While a data warehouse is a database structured and optimized to provide insight, a data lake is different because it stores relational data from line of business applications and non-relational data from other systems. The structure of the data or schema is not defined when data is captured. This means you can store all your data without careful design or the need-to-know what questions you might need answers for in the future. Different types of analytics on your data like SQL queries, big data analytics, full text search, real-time analytics, and machine learning can be used to uncover insights.

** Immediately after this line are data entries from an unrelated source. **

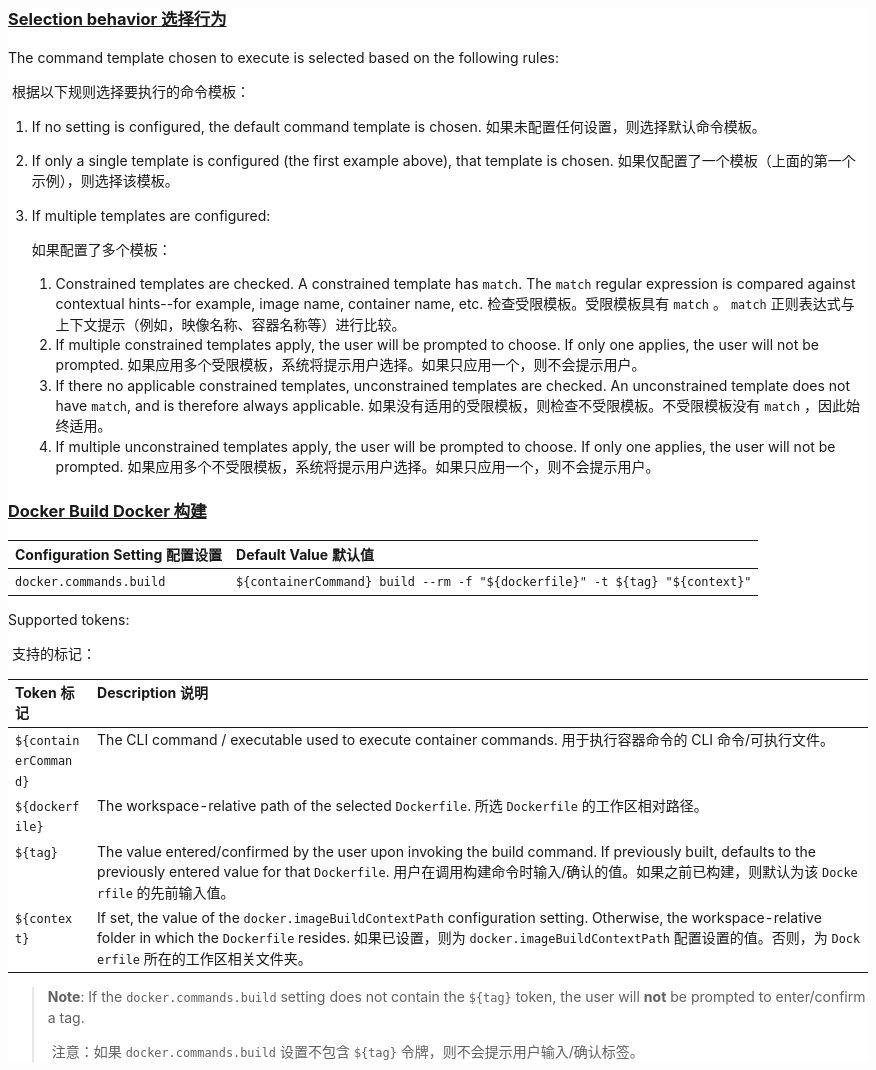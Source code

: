 ### [Selection behavior 选择行为](https://code.visualstudio.com/docs/containers/reference#_selection-behavior)

The command template chosen to execute is selected based on the following rules:

​​	根据以下规则选择要执行的命令模板：

1. If no setting is configured, the default command template is chosen.
   如果未配置任何设置，则选择默认命令模板。

2. If only a single template is configured (the first example above), that template is chosen.
   如果仅配置了一个模板（上面的第一个示例），则选择该模板。

3. If multiple templates are configured:

   
   如果配置了多个模板：

   1. Constrained templates are checked. A constrained template has `match`. The `match` regular expression is compared against contextual hints--for example, image name, container name, etc.
      检查受限模板。受限模板具有 `match` 。 `match` 正则表达式与上下文提示（例如，映像名称、容器名称等）进行比较。
   2. If multiple constrained templates apply, the user will be prompted to choose. If only one applies, the user will not be prompted.
      如果应用多个受限模板，系统将提示用户选择。如果只应用一个，则不会提示用户。
   3. If there no applicable constrained templates, unconstrained templates are checked. An unconstrained template does not have `match`, and is therefore always applicable.
      如果没有适用的受限模板，则检查不受限模板。不受限模板没有 `match` ，因此始终适用。
   4. If multiple unconstrained templates apply, the user will be prompted to choose. If only one applies, the user will not be prompted.
      如果应用多个不受限模板，系统将提示用户选择。如果只应用一个，则不会提示用户。

### [Docker Build Docker 构建](https://code.visualstudio.com/docs/containers/reference#_docker-build)

| Configuration Setting 配置设置 | Default Value 默认值                                         |
| :----------------------------- | :----------------------------------------------------------- |
| `docker.commands.build`        | `${containerCommand} build --rm -f "${dockerfile}" -t ${tag} "${context}"` |

Supported tokens:

​​	支持的标记：

| Token 标记            | Description 说明                                             |
| :-------------------- | :----------------------------------------------------------- |
| `${containerCommand}` | The CLI command / executable used to execute container commands. 用于执行容器命令的 CLI 命令/可执行文件。 |
| `${dockerfile}`       | The workspace-relative path of the selected `Dockerfile`. 所选 `Dockerfile` 的工作区相对路径。 |
| `${tag}`              | The value entered/confirmed by the user upon invoking the build command. If previously built, defaults to the previously entered value for that `Dockerfile`. 用户在调用构建命令时输入/确认的值。如果之前已构建，则默认为该 `Dockerfile` 的先前输入值。 |
| `${context}`          | If set, the value of the `docker.imageBuildContextPath` configuration setting. Otherwise, the workspace-relative folder in which the `Dockerfile` resides. 如果已设置，则为 `docker.imageBuildContextPath` 配置设置的值。否则，为 `Dockerfile` 所在的工作区相关文件夹。 |

> **Note**: If the `docker.commands.build` setting does not contain the `${tag}` token, the user will **not** be prompted to enter/confirm a tag.
>
> ​​	注意：如果 `docker.commands.build` 设置不包含 `${tag}` 令牌，则不会提示用户输入/确认标签。
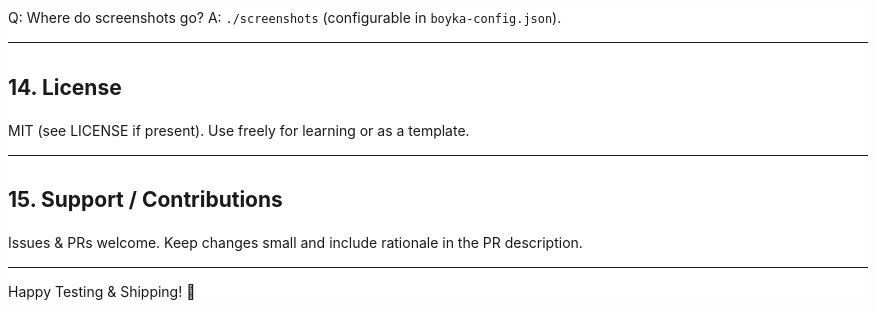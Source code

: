 Q: Where do screenshots go?
A: `./screenshots` (configurable in `boyka-config.json`).

---

## 14. License

MIT (see LICENSE if present). Use freely for learning or as a template.

---

## 15. Support / Contributions

Issues & PRs welcome. Keep changes small and include rationale in the PR description.

---

Happy Testing & Shipping! 🚀
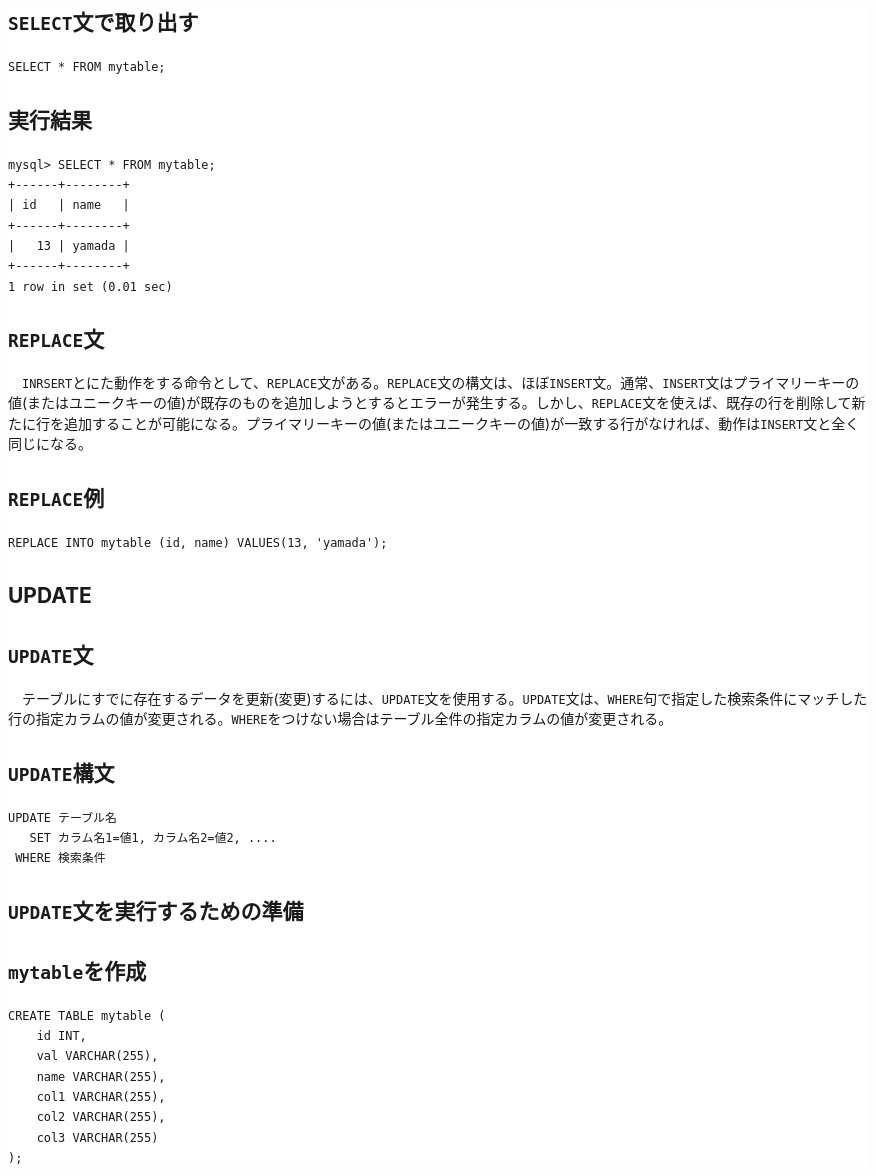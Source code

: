 ## `SELECT`文で取り出す
```
SELECT * FROM mytable;
```

## 実行結果
```
mysql> SELECT * FROM mytable;
+------+--------+
| id   | name   |
+------+--------+
|   13 | yamada |
+------+--------+
1 row in set (0.01 sec)
```

## `REPLACE`文
&emsp;`INRSERT`とにた動作をする命令として、`REPLACE`文がある。`REPLACE`文の構文は、ほぼ`INSERT`文。通常、`INSERT`文はプライマリーキーの値(またはユニークキーの値)が既存のものを追加しようとするとエラーが発生する。しかし、`REPLACE`文を使えば、既存の行を削除して新たに行を追加することが可能になる。プライマリーキーの値(またはユニークキーの値)が一致する行がなければ、動作は`INSERT`文と全く同じになる。

## `REPLACE`例
```
REPLACE INTO mytable (id, name) VALUES(13, 'yamada');
```

## UPDATE

## `UPDATE`文
&emsp;テーブルにすでに存在するデータを更新(変更)するには、`UPDATE`文を使用する。`UPDATE`文は、`WHERE`句で指定した検索条件にマッチした行の指定カラムの値が変更される。`WHERE`をつけない場合はテーブル全件の指定カラムの値が変更される。

## `UPDATE`構文
```
UPDATE テーブル名
   SET カラム名1=値1, カラム名2=値2, ....
 WHERE 検索条件
```

## `UPDATE`文を実行するための準備

## `mytable`を作成
```
CREATE TABLE mytable (
    id INT,
    val VARCHAR(255),
    name VARCHAR(255),
    col1 VARCHAR(255),
    col2 VARCHAR(255),
    col3 VARCHAR(255)
);
```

There are a lot of different ways to implement a data lake. The first is in a simple object storage system such as Amazon S3. The other is through a combination of ways, such as tying together a database system in which to store relational data and an object storage system to store unstructured or semi-structured data, or adding in stream-processing, or a key/value database, or any number of different products that handle the job similarly. With all these different approaches potentially filling the definition of “data lake”, the first thing we must do is to define deeper the data lake requirements that we will use for the comparison.
- Relational data –One requirement is that the data stack include multiple SAAS systems that will providing data to the data lake. These systems default to a relational\object-based structures where objects are consistently defined and are inter-related. This means that this information will be best served by storing within a relational database system. Examples of systems providing this type of data include Salesforce, Marketo, OpenAir, and NetSuite.
- Semi-structured data – some of the systems that will act as sources for this data lake contain semi structured data, which is data that has some structure but does not necessarily conform to a data model. Semi-structured data may mostly “look like each other” but each piece of data may have different attributes or properties. Data from these sources could be transformed into a relational approach, but this transformation gets away from storing the data in its original state. An example of sources of this kind of data include logs, such as Splunk or application logs.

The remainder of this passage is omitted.